Structural Elucidation of Novel Degradation Impurity and Development, Validation of a Single HPLC Method for all Putative Impurities of Clobetasol Propionate in a Foam Drug Product.

Abstract

Clobetasol Propionate is a highly strong corticosteroid that is used in a variety of topical medication formulations, including foam, ointment, lotion, spray and shampoo; with a dosage strength of 0.05% (w/w). The goal of this research was to identify and characterize a substantial unknown impurity (UK) detected during the stability testing of a Clobetasol Propionate foam pharmaceutical product in accelerated conditions (40°C and 75% relative humidity). Developing a single, robust and accurate HPLC method that is LC-MS compatible for quantifying all 14 potential Clobetasol Propionate impurities in therapeutic drugs is another goal. Preparative column chromatography was used to separate the impurity, and spectroscopic techniques like IR, NMR and MS were used to characterize its structure.

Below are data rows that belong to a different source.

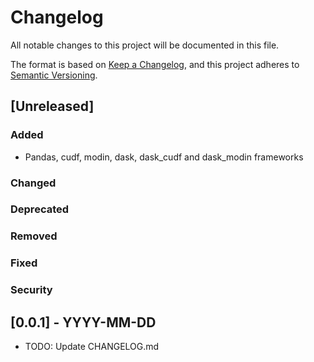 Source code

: # Changelog
All notable changes to this project will be documented in this file.

The format is based on [Keep a Changelog](https://keepachangelog.com/en/1.0.0/),
and this project adheres to [Semantic Versioning](https://semver.org/spec/v2.0.0.html).

## [Unreleased]

### Added
- Pandas, cudf, modin, dask, dask_cudf and dask_modin frameworks

### Changed

### Deprecated

### Removed

### Fixed

### Security

## [0.0.1] - YYYY-MM-DD

- TODO: Update CHANGELOG.md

The structure of isolated UK was effectively characterized and defined using spectroscopic data evaluation. The chromatographic method has also been validated according to the International Conference on Hominization's Q (2) quality guidelines. The isolated and characterized impurity had the same equivalence as the impurity found during stability testing. Precision, accuracy, linearity, robustness and ruggedness are all met in the method validation data.